Try this

int min = -100;
int max = 100;
Random rand = new Random();
return rand.nextInt(max - min + 1) + min;

I'm pretty sure you want

Min+(int)(Math.random()*((Max-Min) + 1));

However, I should point out that the range [-3,-29] has its min and max reversed. (And the same with [5,-13] as was pointed out by Merlyn.)

If you want to just put in any two numbers for the range, a and b then use the code

int Min = Math.min(a,b);
int Max = Math.max(a,b);

That way you won't have to worry about the order. This will even work for a==b.

/**
 * @param bound1 an inclusive upper or lower bound
 * @param bound2 an inclusive lower or upper bound
 * @return a uniformly distributed pseudo-random number in the range.
 */
public static int randomInRange(int bound1, int bound2) {
    int min = Math.min(bound1, bound2);
    int max = Math.max(bound1, bound2);
    return min + (int)(Math.random() * (max - min + 1));
}

If the caller can guarantee that bound1 will be less or equal to bound2 than you can skip the step of figuring out the minimum and maximum bounds; e.g.

/**
 * @param min the inclusive lower bound
 * @param max the inclusive upper bound
 * @return a uniformly distributed pseudo-random number in the range.
 */
public static int randomInRange(int min, int max) {
    return min + (int)(Math.random() * (max - min + 1));
}

I haven't tested this on Android, but it should work on any Java or Java-like platform that supports those methods in conformance to the standard (Sun) Java SE specifications.

You would simply calculate the difference between min and max example -30 and 30 to get: delta <-- absolute value of (30 - (-30)) then find a random number between 0 and delta.

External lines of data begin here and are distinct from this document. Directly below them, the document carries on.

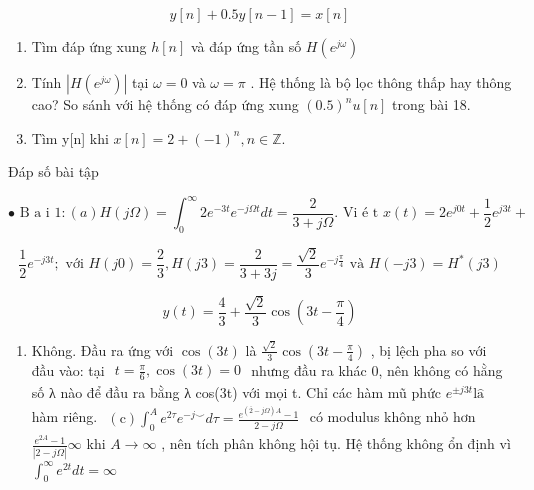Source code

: \documentclass[
  10
]{article}
\providecommand{\tightlist}{%
  \setlength{\itemsep}{0pt}\setlength{\parskip}{0pt}}
\begin{document}
\[
y [ n ] + 0. 5 y [ n - 1 ] = x [ n ]
\]

\begin{enumerate}
\def\labelenumi{(\alph{enumi})}
\item
  Tìm đáp ứng xung \(h [ n ]\) và đáp ứng tần số
  \(H ( e ^ { j \omega } )\)
\item
  Tính \(| H ( e ^ { j \omega } ) |\) tại \(\omega = 0\) và
  \(\omega = \pi\) . Hệ thống là bộ lọc thông thấp hay thông cao? So
  sánh với hệ thống có đáp ứng xung \(( 0 . 5 ) ^ { n } u [ n ]\) trong
  bài 18.
\item
  Tìm y{[}n{]} khi
  \(x [ n ] = 2 + ( - 1 ) ^ { n } , n \in \mathbb { Z } .\)
\end{enumerate}

Đáp số bài tập

\[
\bullet \text {   B   a   i   } 1: (a) H (j \Omega) = \int_ {0} ^ {\infty} 2 e ^ {- 3 t} e ^ {- j \Omega t} d t = \frac {2}{3 + j \Omega}. \text {   Vi   é   t   } x (t) = 2 e ^ {j 0 t} + \frac {1}{2} e ^ {j 3 t} +
\]

\[
\frac {1}{2} e ^ {- j 3 t}; \text {   với   } H (j 0) = \frac {2}{3}, H (j 3) = \frac {2}{3 + 3 j} = \frac {\sqrt {2}}{3} e ^ {- j \frac {\pi}{4}} \text {   và   } H (- j 3) = H ^ {*} (j 3)
\]

\[
y (t) = \frac {4}{3} + \frac {\sqrt {2}}{3} \cos \left(3 t - \frac {\pi}{4}\right)
\]

\begin{enumerate}
\def\labelenumi{(\alph{enumi})}
\setcounter{enumi}{1}
\tightlist
\item
  Không. Đầu ra ứng với \(\cos ( 3 t )\) là
  \(\textstyle { \frac { \sqrt { 2 } } { 3 } } \cos ( 3 t - { \frac { \pi } { 4 } } )\)
  , bị lệch pha so với đầu vào: tại
  \(\begin{array} { r } { t = { \frac { \pi } { 6 } } , \cos ( 3 t ) = 0 } \end{array}\)
  nhưng đầu ra khác 0, nên không có hằng số λ nào để đầu ra bằng λ
  cos(3t) với mọi t. Chỉ các hàm mũ phức
  \(e ^ { \pm j 3 t } \mathrm { l } \mathrm { \hat { a } }\) hàm riêng.
  \(\begin{array} { r } { \mathrm { ( c ) } \int _ { 0 } ^ { A } e ^ { 2 \tau } e ^ { - j \smile } d \tau = \frac { e ^ { ( \bar { 2 } - j \Omega ) A } - 1 } { 2 - j \Omega } } \end{array}\)
  có modulus không nhỏ hơn
  \(\frac { e ^ { 2 A } - 1 } { | 2 - j \Omega | }  \infty\) khi
  \(A \to \infty\) , nên tích phân không hội tụ. Hệ thống không ổn định
  vì \(\textstyle \int _ { 0 } ^ { \infty } e ^ { 2 t } d t = \infty\)
\end{enumerate}
\end{document}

There is a post related to this already. afterwards translate the number along the number-line by your constant min.

If using the Random class: 1) is added to the equation here for Random.nextInt(someInt) because nextInt returns: someVal < someInt so you need to be sure to include the boundaries in the functions output.

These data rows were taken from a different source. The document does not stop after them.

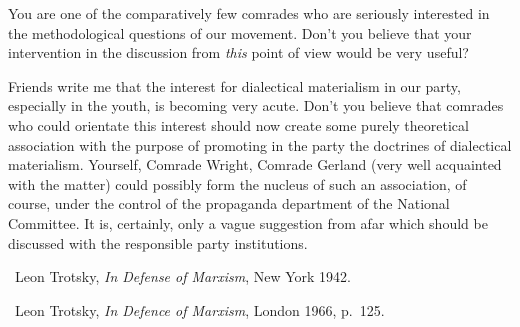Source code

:

You are one of the comparatively few comrades who are seriously interested in the methodological questions of our movement. Don’t you believe that your intervention in the discussion from \emph{this} point of view would be very useful?

Friends write me that the interest for dialectical materialism in our party, especially in the youth, is becoming very acute. Don’t you believe that comrades who could orientate this interest should now create some purely theoretical association with the purpose of promoting in the party the doctrines of dialectical materialism. Yourself, Comrade Wright, Comrade Gerland (very well acquainted with the matter) could possibly form the nucleus of such an association, of course, under the control of the propaganda department of the National Committee. It is, certainly, only a vague suggestion from afar which should be discussed with the responsible party institutions.


\begin{letterinfo}
	\firstpublished\ Leon Trotsky, \emph{In Defense of Marxism}, New York 1942.
	
	\checkedagainst\ Leon Trotsky, \emph{In Defence of Marxism}, London 1966, p.~125.
	
	\footnoteslatter
\end{letterinfo}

Something about this code is makes me cautious:

return min + 
(int)(Math.random() * (max - min + 1));
}

When casting rounding doubles to cast to ints:

int someRandomDoubleRoundedToInteger = (int)(someDouble + 0.5)

Does it work? This is for my benefit, maybe some other newbies will be amused, or maybe I made a blunder so:

lets choose 1 and 10 to begin with. Pick a number between 1 and 10 (Inclusive) I pick 10

Math.Random Excludes 0 and 1. so 0.9999999999999999 * (10 - 1 + 1) = 9.999999999999999 cast to int, so lob off everything after the decimal produces 9 the we add 1 to 9 to return 10. (using random anything from (.9 to .999999999999) also will produce 10

I want to choose 1 from between 1 and 10.

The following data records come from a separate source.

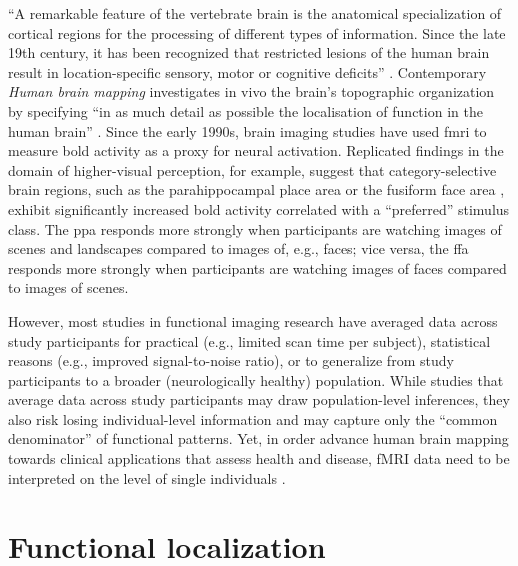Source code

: 
``A remarkable feature of the vertebrate brain is the anatomical specialization
of cortical regions for the processing of different types of information. Since
the late 19th century, it has been recognized that restricted lesions of the
human brain result in location-specific sensory, motor or cognitive deficits''
\citep[][p. 268]{cohen1994localization}.
Contemporary \textit{Human brain mapping} \citep[e.g.,][]{raichle2009brief}
investigates in vivo the brain's topographic organization
\citep[e.g.,][]{eickhoff2018topographic} by specifying ``in as much detail as
possible the localisation of function in the human brain'' \citep[][p.
10]{savoy2001history}.
Since the early 1990s, brain imaging studies have used \ac{fmri} to
measure \ac{bold} activity as a proxy for neural activation.
Replicated findings in the domain of higher-visual perception, for example,
suggest that category-selective brain regions, such as the parahippocampal
place area \citep{epstein1998ppa, epstein1999parahippocampal} or the fusiform
face area \citep{kanwisher1997ffa, kanwisher2006fusiform}, exhibit significantly
increased \ac{bold} activity correlated with a ``preferred'' stimulus class.
%
The \ac{ppa} responds more strongly when participants are watching images of
scenes and landscapes compared to images of, e.g., faces;
%
vice versa, the \ac{ffa} responds more strongly when participants are watching
images of faces compared to images of scenes.

%
However, most studies in functional imaging research have averaged data across
study participants for
%
practical (e.g., limited scan time per subject),
%
statistical reasons (e.g., improved signal-to-noise ratio),  %
%
or to generalize from study participants to a broader (neurologically healthy)
population.
%
While studies that average data across study participants may draw
population-level inferences, they also risk losing individual-level information
and may capture only the ``common denominator'' \citep[][p.  2]{pinel2007fast}
of functional patterns.
%
Yet, in order advance human brain mapping towards clinical applications that
assess health and disease, fMRI data need to be interpreted on the level of
single individuals \citep{dubois2016building, wegrzyn2018thought}.



\section{Functional localization}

In this case the random method puts out it's closest value to zero say: 0.00000000000000001 * (10 - 1 + 1) cast to int is zero 0 We return 1+0. So that works.

Huh, seems to work. Looks like a very, very, very minor bias against 1 since we are never including "0" as a possibility but it should be acceptable.

The method works, If the random generator evenly covers the entire area between 0 and 1. How many different numbers can be represented between the {0,1} interval, are they evenly spaced?

I think it works.

Has anyone mentioned that his min and max are reversed? Because that's what is screwing up his code.

EDIT

The other thing that's messing up his code: it should be Min + not 1 +